Saturday, October 20, 2018

A 1940 Stalinist Precedent for Putin’s ‘Little Green Men’ in Crimea


Paul Goble

            Staunton, October 20 – One of the most difficult challenges the Russian authorities present to the West is the Russian government never forgets something if it worked and uses it again and again – unlike Western governments which are inclined to think that even if something works, there is always the chance to make it better by changing it in fundamental ways.

            Nowhere is this Russian tradition stronger than in the intelligence agencies where the FSB of today is using models drawn from the Soviet KGB, the Cheka and even the tsarist Okhrana. Perhaps the most obvious are Moscow’s false flag operations modelled on “Operation Trust” that Feliks Dzerzhinsky ran against the first Russian emigration in the 1920s.

            But there are many others, and now a report about one of Stalin’s more remarkable if rarely noted operations has surfaced, a report that suggests what the Soviet dictator did in China’s Xinjiang province in 1940 may very well have been a model for what Vladimir Putin did with his “little green men” in Ukraine.

            In an article for Russian 7, Dmitry Sokolov describes what he says was “a truly genial plan” to fool the Japanese army by dressing up Red Army men as anti-Bolshevik White Russians, having them address officers as “Your Excellency” rather than comrade, and fitting into life in China’s troubled West (ussian7.ru/post/zachem-v-1940-godu-v-kitay-otpravili-sovets/).

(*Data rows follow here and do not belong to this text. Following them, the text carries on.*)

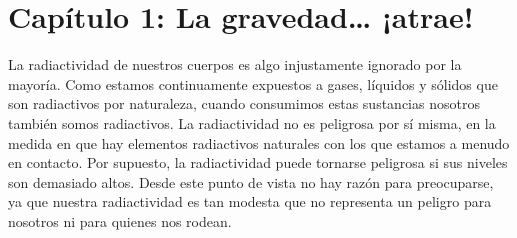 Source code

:\section*{Capítulo 1: La gravedad… ¡atrae!}
\begin{description}[style=multiline,leftmargin=2em,labelwidth=1.5em]

\item[1.]\hypertarget{note:01-01}{}La radiactividad de nuestros cuerpos es algo
injustamente ignorado por la mayoría. Como estamos continuamente expuestos a gases,
líquidos y sólidos que son radiactivos por naturaleza, cuando consumimos estas
sustancias nosotros también somos radiactivos. La radiactividad no es peligrosa
por sí misma, en la medida en que hay elementos radiactivos naturales con los que
estamos a menudo en contacto. Por supuesto, la radiactividad puede tornarse peligrosa
si sus niveles son demasiado altos. Desde este punto de vista no hay razón para
preocuparse, ya que nuestra radiactividad es tan modesta que no representa un peligro
para nosotros ni para quienes nos rodean.

\end{description}
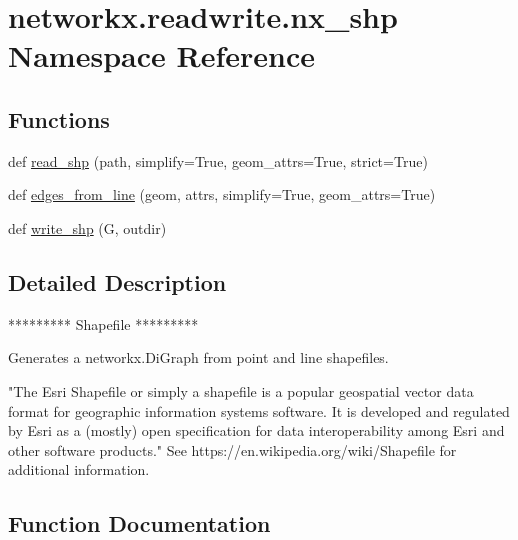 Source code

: \hypertarget{namespacenetworkx_1_1readwrite_1_1nx__shp}{}\section{networkx.\+readwrite.\+nx\+\_\+shp Namespace Reference}
\label{namespacenetworkx_1_1readwrite_1_1nx__shp}
\subsection*{Functions}
\begin{DoxyCompactItemize}
\item 
def \hyperlink{namespacenetworkx_1_1readwrite_1_1nx__shp_aeb1154cdcdd9fb9f0b7e847a480f4bb6}{read\+\_\+shp} (path, simplify=True, geom\+\_\+attrs=True, strict=True)
\item 
def \hyperlink{namespacenetworkx_1_1readwrite_1_1nx__shp_a7da171ddec0f17df2e90ac5b7e842af0}{edges\+\_\+from\+\_\+line} (geom, attrs, simplify=True, geom\+\_\+attrs=True)
\item 
def \hyperlink{namespacenetworkx_1_1readwrite_1_1nx__shp_a435be46a19405134a855f8dd70df49b3}{write\+\_\+shp} (G, outdir)
\end{DoxyCompactItemize}


\subsection{Detailed Description}
\begin{DoxyVerb}*********
Shapefile
*********

Generates a networkx.DiGraph from point and line shapefiles.

"The Esri Shapefile or simply a shapefile is a popular geospatial vector
data format for geographic information systems software. It is developed
and regulated by Esri as a (mostly) open specification for data
interoperability among Esri and other software products."
See https://en.wikipedia.org/wiki/Shapefile for additional information.
\end{DoxyVerb}
 

\subsection{Function Documentation}
\mbox{\label{namespacenetworkx_1_1readwrite_1_1nx__shp_a7da171ddec0f17df2e90ac5b7e842af0}} 
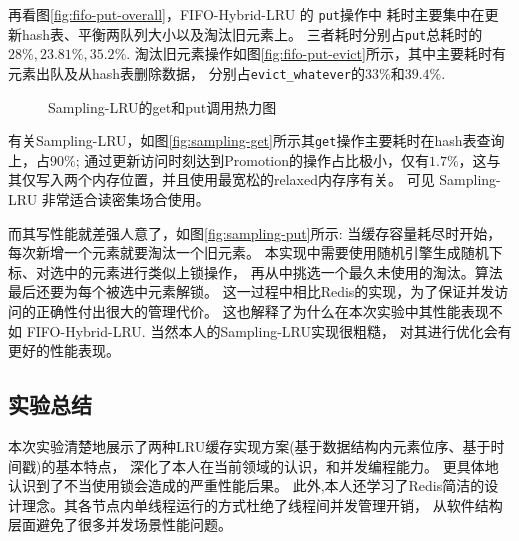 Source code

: 再看图\ref{fig:fifo-put-overall}，FIFO-Hybrid-LRU 的 \verb|put|操作中
耗时主要集中在更新hash表、平衡两队列大小以及淘汰旧元素上。
三者耗时分别占\verb|put|总耗时的 $28\%, 23.81\%, 35.2\%$. 
淘汰旧元素操作如图\ref{fig:fifo-put-evict}所示，其中主要耗时有元素出队及从hash表删除数据，
分别占\verb|evict_whatever|的$33\%$和$39.4\%$.

\begin{figure}
    \centering
    \caption{Sampling-LRU的get和put调用热力图}
    \label{fig:sampling-get-put}
\end{figure}

有关Sampling-LRU，如图\ref{fig:sampling-get}所示其\verb|get|操作主要耗时在hash表查询上，占$90\%$;
通过更新访问时刻达到Promotion的操作占比极小，仅有$1.7\%$，这与其仅写入两个内存位置，并且使用最宽松的relaxed内存序有关。
可见 Sampling-LRU 非常适合读密集场合使用。

而其写性能就差强人意了，如图\ref{fig:sampling-put}所示:
当缓存容量耗尽时开始，每次新增一个元素就要淘汰一个旧元素。
本实现中需要使用随机引擎生成随机下标、对选中的元素进行类似上锁操作，
再从中挑选一个最久未使用的淘汰。算法最后还要为每个被选中元素解锁。
这一过程中相比Redis的实现，为了保证并发访问的正确性付出很大的管理代价。
这也解释了为什么在本次实验中其性能表现不如 FIFO-Hybrid-LRU.
当然本人的Sampling-LRU实现很粗糙，
对其进行优化会有更好的性能表现。

\subsection{实验总结}

本次实验清楚地展示了两种LRU缓存实现方案(基于数据结构内元素位序、基于时间戳)的基本特点，
深化了本人在当前领域的认识，和并发编程能力。
更具体地认识到了不当使用锁会造成的严重性能后果。
此外,本人还学习了Redis简洁的设计理念。其各节点内单线程运行的方式杜绝了线程间并发管理开销，
从软件结构层面避免了很多并发场景性能问题。

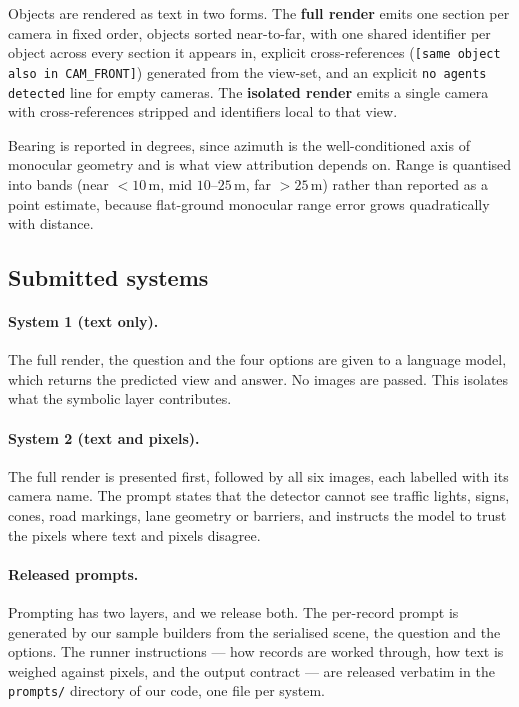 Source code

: \documentclass[11pt]{article}
\begin{document}
Objects are rendered as text in two forms. The \textbf{full render} emits one
section per camera in fixed order, objects sorted near-to-far, with one shared
identifier per object across every section it appears in, explicit
cross-references (\texttt{[same object also in CAM\_FRONT]}) generated from the
view-set, and an explicit \texttt{no agents detected} line for empty cameras.
The \textbf{isolated render} emits a single camera with cross-references
stripped and identifiers local to that view.

Bearing is reported in degrees, since azimuth is the well-conditioned axis of
monocular geometry and is what view attribution depends on. Range is quantised
into bands (near $<\!10$\,m, mid $10$--$25$\,m, far $>\!25$\,m) rather than
reported as a point estimate, because flat-ground monocular range error grows
quadratically with distance.

\subsection{Submitted systems}

\paragraph{System 1 (text only).} The full render, the question and the four
options are given to a language model, which returns the predicted view and
answer. No images are passed. This isolates what the symbolic layer
contributes.

\paragraph{System 2 (text and pixels).} The full render is presented first,
followed by all six images, each labelled with its camera name. The prompt
states that the detector cannot see traffic lights, signs, cones, road
markings, lane geometry or barriers, and instructs the model to trust the
pixels where text and pixels disagree.

\paragraph{Released prompts.} Prompting has two layers, and we release both.
The per-record prompt is generated by our sample builders from the serialised
scene, the question and the options. The runner instructions --- how records are
worked through, how text is weighed against pixels, and the output contract ---
are released verbatim in the \texttt{prompts/} directory of our code, one file
per system.
\end{document}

                According to the historian, Moscow in 1940 assumed that Japan would attack the Soviet Union at its first opportunity and that the USSR could better monitor the threat and perhaps disorder any invasion if it had forces loyal to itself behind what would be the lines in such a conflict. 

            Of course, Sokolov continues, the Soviet authorities recognized that anyone they sent there might be quickly unmasked by the Japanese intelligence services and so they came up with “a secret operation to block Japanese aggression,” one based on “conspiracy above everything else” and one that lasted for three years.

            What Moscow did was this: it sent an entire regiment of Red Army men from Belarus to Xinjiang dressed not as Soviet soldiers but rather as anti-Bolshevik White Army forces. Not only were they dressed like the Whites, but they addressed each other using tsarist terms and were “severely punished” if they slipped up and used the word “comrade.” 

                Because there were so many remnants of the White movement in China, the Soviet unit play acting as one of their number had little difficulty in fitting it.  Many of the local Chinese even welcomed them because White units had helped the Chinese put down Islamic revolts and because the Red Army men playacting as Whites displayed iron discipline.

                The Japanese never figured out just whom they were up against, and the Soviets redressed as Whites were able to remain undetected until they were withdrawn in 1943 when the possibility of a Japanese invasion appeared to have passed, Sokolov says.  The unit was then dispatched to fight against the Germans in the Soviet West.

            According to the Russian historian, “the most difficult task for the soldiers and officers [of this unit once they were withdrawn from China] was to make the transition from being White Guards and become again soldiers of the Red Army – and also to get accustomed to calling each other “comrade.”